AF is a USC student who is describing his experiences performing musical theater in his high school located in New York City:
AF.) So I was a musical theater kid back when – unfortunate [sic] – but there were a couple rituals that we did before shows and one of them was, just before the curtain went up on the show, behind the curtain – backstage – everyone would get into a circle and everyone will link hands in a big circle and do something called passing the pulse. It was to start to get us in like the right frame of mind where you squeeze the person’s hand to your left or right and then you go in one direction and everyone, when they feel it, squeezes the next person in the same direction and you have to keep on doing that until it makes its way all the way around the circle or gets lost along the way, which happens sometimes. After that, everyone started yelling, and they would sing the shot song that was like, “shots shot shot shot shot shot shots” loudly for the audience to hear. They weren’t able to see whatever was happening, but they would hear everyone yelling shots backstage.
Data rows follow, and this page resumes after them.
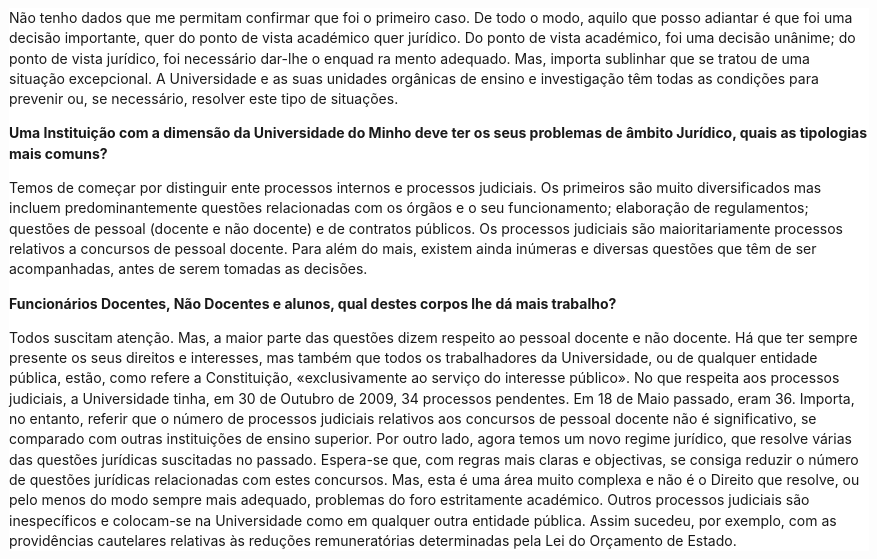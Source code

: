 Não tenho dados que me permitam confirmar que foi o primeiro caso. De todo o modo, aquilo que posso adiantar é que foi uma decisão importante, quer do ponto de vista académico quer jurídico.
Do ponto de vista académico, foi uma decisão unânime; do ponto de vista jurídico, foi necessário dar-lhe o enquad ra mento adequado.
Mas, importa sublinhar que se tratou de uma situação excepcional. A Universidade e as suas unidades orgânicas de ensino e investigação têm todas as condições para prevenir ou, se necessário, resolver este tipo de situações.
 

**Uma Instituição com a dimensão da Universidade do Minho deve ter os seus problemas de âmbito Jurídico, quais as tipologias mais comuns?**

Temos de começar por distinguir ente processos internos e processos judiciais. Os primeiros são muito diversificados mas incluem predominantemente questões relacionadas com os órgãos e o seu funcionamento; elaboração de regulamentos; questões de pessoal (docente e não docente) e de contratos públicos. Os processos judiciais são maioritariamente processos relativos a concursos de pessoal docente.
Para além do mais, existem ainda inúmeras e diversas questões que têm de ser acompanhadas, antes de serem tomadas as decisões.
 

**Funcionários Docentes, Não Docentes e alunos, qual destes corpos lhe dá mais trabalho?**

Todos suscitam atenção. Mas, a maior parte das questões dizem respeito ao pessoal docente e não docente.
Há que ter sempre presente os seus direitos e interesses, mas também que todos os trabalhadores da Universidade, ou de qualquer entidade pública, estão, como refere a Constituição, «exclusivamente ao serviço do interesse público».
No que respeita aos processos judiciais, a Universidade tinha, em 30 de Outubro de 2009, 34 processos pendentes. Em 18 de Maio passado, eram 36.
Importa, no entanto, referir que o número de processos judiciais relativos aos concursos de pessoal docente não é significativo, se comparado com outras instituições de ensino superior. Por outro lado, agora temos um novo regime jurídico, que resolve várias das questões jurídicas suscitadas no passado.
Espera-se que, com regras mais claras e objectivas, se consiga reduzir o número de questões jurídicas relacionadas com estes concursos. Mas, esta é uma área muito complexa e não é o Direito que resolve, ou pelo menos do modo sempre mais adequado, problemas do foro estritamente académico.
Outros processos judiciais são inespecíficos e colocam-se na Universidade como em qualquer outra entidade pública. Assim sucedeu, por exemplo, com as providências cautelares relativas às reduções remuneratórias determinadas pela Lei do Orçamento de Estado.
AF discusses two rituals here, one being “Passing the Pulse” and the other being the recitation of the song “Shots” by pop duo LMFAO.
Passing the Pulse is a common game played by students of drama to both calm the mind and promote mindfulness between actors working with each other. The name of this game and the situation it’s performed in make it a form of sympathetic magic. As a model proposed by Frazer in The Golden Bough, sympathetic magic seeks to reproduce phenomena by performing a ritual that resembles those phenomena. Here, students are seeking to sync mind and body with one another through the ritual of propagating a hand squeeze between each other.
The recitation of the chorus from the song “Shots” could be an assertation of ingroup versus outgroup dynamics. The ingroup is the student actors, and the outgroup is the audience. By not explaining the ritual or why they are performing it, the students are priming the audience and themselves for a performance where the students are leading the experience for both groups.